Wow. Color me impressed.
The operation is of course possible; it’s a flavor of reduction sum, and will be NlogN/2 like other reductions. We’ve gone back and forth about reductions in the Mill, and currently there are no reduction operations except those for bool vectors for which we look only at a single bit per element:
any() (reduction OR),
all() (reduction and), and the various
The problem with sigma and pi (reduction sum and product) is that these are essentially subroutines in the hardware. For a microcoded machine you can make them be actual subroutines, but the Mill strongly avoids microcode. If done as direct hardware, reductions completely plug up a compute pipe for an extended time, which causes schedule hazards that the operation scheduling algorithm has to deal with. Questions like what happens if you start a reduction, then take a branch and the target code tries to use the adder in that pipe 🙁
The general strategy the Mill follow is to expose subroutine-like operations to the software, and let the code treat them as open-coded functions rather than operations. For example, the Mill has no
sqrt() operation. Instead, it provides an
sqrtApproximation() operation that can be used as the seed of a Newton-Rapheson sqrt. The individual stages of the NR are ordinary ops and can be scheduled normally.

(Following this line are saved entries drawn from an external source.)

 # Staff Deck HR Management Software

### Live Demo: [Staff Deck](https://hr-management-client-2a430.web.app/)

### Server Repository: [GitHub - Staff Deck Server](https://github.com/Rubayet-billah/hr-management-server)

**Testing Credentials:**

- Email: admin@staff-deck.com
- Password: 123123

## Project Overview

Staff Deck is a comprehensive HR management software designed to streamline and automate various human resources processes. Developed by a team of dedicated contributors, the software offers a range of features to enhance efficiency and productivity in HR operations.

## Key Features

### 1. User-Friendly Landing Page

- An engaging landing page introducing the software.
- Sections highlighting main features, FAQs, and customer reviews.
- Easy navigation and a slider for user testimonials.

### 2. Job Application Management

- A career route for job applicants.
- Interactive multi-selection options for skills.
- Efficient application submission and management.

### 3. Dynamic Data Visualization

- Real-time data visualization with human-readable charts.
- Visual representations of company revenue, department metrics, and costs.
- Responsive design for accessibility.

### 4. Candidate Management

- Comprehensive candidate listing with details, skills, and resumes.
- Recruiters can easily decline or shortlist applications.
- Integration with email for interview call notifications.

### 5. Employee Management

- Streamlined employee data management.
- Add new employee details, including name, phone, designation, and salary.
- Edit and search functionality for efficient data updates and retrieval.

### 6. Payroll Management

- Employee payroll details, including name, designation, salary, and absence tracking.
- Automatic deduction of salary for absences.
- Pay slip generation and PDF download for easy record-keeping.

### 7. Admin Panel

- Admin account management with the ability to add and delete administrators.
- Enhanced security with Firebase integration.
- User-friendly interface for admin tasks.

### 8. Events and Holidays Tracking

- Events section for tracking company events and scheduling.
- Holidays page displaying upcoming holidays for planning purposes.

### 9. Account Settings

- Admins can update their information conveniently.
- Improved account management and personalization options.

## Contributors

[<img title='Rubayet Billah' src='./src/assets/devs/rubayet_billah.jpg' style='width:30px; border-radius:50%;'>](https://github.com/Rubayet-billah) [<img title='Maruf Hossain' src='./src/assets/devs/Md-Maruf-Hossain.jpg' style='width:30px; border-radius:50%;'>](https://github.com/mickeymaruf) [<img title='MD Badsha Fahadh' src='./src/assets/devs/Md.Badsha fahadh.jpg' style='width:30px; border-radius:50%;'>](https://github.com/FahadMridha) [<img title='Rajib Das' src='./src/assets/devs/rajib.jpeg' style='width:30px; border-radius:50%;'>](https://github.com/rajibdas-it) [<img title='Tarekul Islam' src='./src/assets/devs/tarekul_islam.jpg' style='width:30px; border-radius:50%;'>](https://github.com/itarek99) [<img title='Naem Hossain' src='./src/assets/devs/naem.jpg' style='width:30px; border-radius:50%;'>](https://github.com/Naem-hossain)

We have taken the same approach with reductions, except for the bool cases that can be done directly in logic. A sigma can be done by logN stages of an ordinary vector sum and a shuffle. In machines with narrow issue or pipeline hazards, especially when the are only a few supported widths (looking at you, x86) there are advantages to letting this be a single op that expands to internal microcode that knows where the hazards are. On a hazard-free wide-issue machine with generalized widths, like the Mill, there’s no real advantage to such an operation over the explicit shuffle/add/shuffle/add… sequence.
Our current sum-reduction code sequence does not produce the intermediate vector you are looking for; it does pair-wise sums starting with A+A, and at the end the reduction is in A[N-1] (pulled out as a scalar
extract() at the end) and the rest of the vector is garbage for your need. You might take a look at trying to code your case to see what shuffles will get the vector you want. A Mill shuffle produces a same-count vector with arbitrary mapping from source to destination element positions, including duplicates. It would be especially attractive if the same shuffle pattern were used for all stages, so the code could be generated for arbitrary (member and element width dependent) N. Please post what you come up with.
Thank you – it’s an interesting use-case and made me think hard about reductions.